確かに明日の手荷物はまだ用意出来ていない。

でも生活に必要なものは宅配便で手配済みだし、荷物は最小限で済むはず。

だから今はそんなことよりも、今日の最重要課題に取り組まなければ。

「明日美、あんたご飯は?お母さんは今日はランチ会やけん。今から用意してから行ってくるね。あんたも自分でなんとかして食べんばよ」

そっか、ランチ会……。

もしかしなくても御子柴さんも一緒だよね。

「ねえお母さん。言うとらんよね、私が福岡に行くってこと」

「へっ!?勿論言うとらんに決まっとるやろ!福岡なんて一言も言うとらんばい……」

なんか……怪しいな。

でもまあ『言うとらん』ってお母さんの言葉を信じることにしよう。

「じゃ私ちょっと出てくっけん。ついでにお昼食べるとば買うてくる。
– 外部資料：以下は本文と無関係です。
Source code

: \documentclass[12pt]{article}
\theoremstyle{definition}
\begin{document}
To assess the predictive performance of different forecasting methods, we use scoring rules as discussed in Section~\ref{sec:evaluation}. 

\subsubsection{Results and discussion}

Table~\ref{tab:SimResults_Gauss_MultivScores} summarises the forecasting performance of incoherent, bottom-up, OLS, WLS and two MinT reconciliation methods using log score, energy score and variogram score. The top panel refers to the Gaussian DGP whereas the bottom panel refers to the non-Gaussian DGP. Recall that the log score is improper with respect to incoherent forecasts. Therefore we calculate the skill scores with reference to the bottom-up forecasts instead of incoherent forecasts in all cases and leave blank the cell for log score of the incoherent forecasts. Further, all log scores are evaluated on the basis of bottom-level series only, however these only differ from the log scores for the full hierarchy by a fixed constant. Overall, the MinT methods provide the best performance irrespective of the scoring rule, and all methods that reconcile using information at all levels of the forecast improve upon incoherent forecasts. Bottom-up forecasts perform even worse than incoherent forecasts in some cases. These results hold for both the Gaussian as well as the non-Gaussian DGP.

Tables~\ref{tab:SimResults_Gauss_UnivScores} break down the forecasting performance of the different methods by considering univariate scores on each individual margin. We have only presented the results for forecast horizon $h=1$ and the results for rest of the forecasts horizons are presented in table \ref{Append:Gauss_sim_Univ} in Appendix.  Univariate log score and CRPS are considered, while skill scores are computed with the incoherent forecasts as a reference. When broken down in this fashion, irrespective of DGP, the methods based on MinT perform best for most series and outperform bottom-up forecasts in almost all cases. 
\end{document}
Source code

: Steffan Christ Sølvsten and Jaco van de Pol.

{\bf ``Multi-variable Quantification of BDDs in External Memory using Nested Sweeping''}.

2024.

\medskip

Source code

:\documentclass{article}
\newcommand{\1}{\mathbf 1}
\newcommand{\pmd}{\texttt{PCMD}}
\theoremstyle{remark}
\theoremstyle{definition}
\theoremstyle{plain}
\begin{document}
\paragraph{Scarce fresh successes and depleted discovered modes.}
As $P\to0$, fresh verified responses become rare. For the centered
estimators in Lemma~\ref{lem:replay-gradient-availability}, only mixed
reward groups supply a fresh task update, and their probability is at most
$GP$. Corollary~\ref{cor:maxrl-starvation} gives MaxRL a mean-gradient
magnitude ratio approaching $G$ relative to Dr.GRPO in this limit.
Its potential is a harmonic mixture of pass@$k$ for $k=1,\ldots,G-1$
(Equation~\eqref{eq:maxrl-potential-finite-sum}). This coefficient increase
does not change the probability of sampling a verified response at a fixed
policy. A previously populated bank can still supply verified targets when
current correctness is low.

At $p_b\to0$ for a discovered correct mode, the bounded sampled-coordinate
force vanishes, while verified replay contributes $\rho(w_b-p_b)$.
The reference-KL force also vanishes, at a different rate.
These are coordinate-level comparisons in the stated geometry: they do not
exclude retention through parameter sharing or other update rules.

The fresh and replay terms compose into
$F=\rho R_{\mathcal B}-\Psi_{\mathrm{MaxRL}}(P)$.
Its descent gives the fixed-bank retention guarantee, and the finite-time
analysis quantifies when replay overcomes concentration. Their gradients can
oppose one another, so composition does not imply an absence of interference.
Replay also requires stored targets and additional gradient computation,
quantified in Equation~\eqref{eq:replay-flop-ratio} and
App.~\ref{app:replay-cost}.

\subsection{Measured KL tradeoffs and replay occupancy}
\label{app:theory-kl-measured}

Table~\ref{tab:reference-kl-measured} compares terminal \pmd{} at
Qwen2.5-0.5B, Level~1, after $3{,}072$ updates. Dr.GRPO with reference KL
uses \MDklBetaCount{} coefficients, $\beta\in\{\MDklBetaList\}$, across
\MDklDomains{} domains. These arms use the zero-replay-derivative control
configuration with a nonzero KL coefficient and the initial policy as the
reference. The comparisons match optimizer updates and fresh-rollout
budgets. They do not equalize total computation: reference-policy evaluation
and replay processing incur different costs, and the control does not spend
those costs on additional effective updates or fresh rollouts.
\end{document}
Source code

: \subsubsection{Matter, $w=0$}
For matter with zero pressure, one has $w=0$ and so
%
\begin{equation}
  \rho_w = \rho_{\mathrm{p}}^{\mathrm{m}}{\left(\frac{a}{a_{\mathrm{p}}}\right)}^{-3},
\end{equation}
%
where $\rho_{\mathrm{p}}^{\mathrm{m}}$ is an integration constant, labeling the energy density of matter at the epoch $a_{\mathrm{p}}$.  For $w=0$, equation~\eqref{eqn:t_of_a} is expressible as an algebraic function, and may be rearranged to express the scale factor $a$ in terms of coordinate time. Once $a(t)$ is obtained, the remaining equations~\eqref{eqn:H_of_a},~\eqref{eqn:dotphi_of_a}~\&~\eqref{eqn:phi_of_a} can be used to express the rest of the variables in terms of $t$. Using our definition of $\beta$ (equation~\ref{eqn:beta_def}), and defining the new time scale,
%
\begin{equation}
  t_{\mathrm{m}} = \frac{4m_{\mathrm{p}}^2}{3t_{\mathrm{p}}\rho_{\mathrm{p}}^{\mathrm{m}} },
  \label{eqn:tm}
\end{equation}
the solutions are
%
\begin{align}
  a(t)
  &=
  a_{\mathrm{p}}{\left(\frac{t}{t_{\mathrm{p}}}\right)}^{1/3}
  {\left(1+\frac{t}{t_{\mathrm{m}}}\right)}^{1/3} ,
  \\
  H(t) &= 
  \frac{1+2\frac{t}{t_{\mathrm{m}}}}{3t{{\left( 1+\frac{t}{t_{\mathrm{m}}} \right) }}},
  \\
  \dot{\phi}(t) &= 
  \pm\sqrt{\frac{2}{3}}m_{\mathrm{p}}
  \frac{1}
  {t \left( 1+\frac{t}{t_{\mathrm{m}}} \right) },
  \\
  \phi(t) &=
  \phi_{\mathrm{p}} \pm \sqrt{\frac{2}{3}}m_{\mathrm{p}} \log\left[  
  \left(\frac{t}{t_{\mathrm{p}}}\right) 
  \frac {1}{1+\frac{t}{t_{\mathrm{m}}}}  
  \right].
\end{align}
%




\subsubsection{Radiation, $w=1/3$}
お母さんはランチ会楽しんで来てね」

まだお母さんはお化粧に専念中だから、特に何も突っ込まれなかった。

玄関のドアを開けると、目の前にはお隣さんのドア。

たった数歩で目的地に到着。


ごくん、と息を飲む。

このドアの前でこんなに緊張したことが今までにあっただろうか。

とりあえず深呼吸をして、気持ちをなるべく落ち着かせる。

ここで迷っていても仕方がない。

決意が鈍らないうちにと、呼び鈴をしっかりと押した。

ピンポーン。

『はーい、ちょっと待ってー』

部屋の奥の方から声が聞こえた。

おばちゃんが出てきてくれるみたい。

おばちゃんにも会うのは久しぶりだからドキドキしてきた。

ガチャっとドアが開くと同時に、明るい声が響く。

「もう行くと?私まだ化粧しとらんとに……って、あら!明日美ちゃんやかね!ビックリした、お母さんがどうかしたと?」

そっかランチ会だもんね。

私が来たら驚いて当然だよね。

「ごめんおばちゃん。あの……友也は今日は仕事休みよね?」

私たちが偽りの恋人関係を解消したことは、知ってるんだろうし。

私が友也に会いに来るなんて思ってもないことだろう。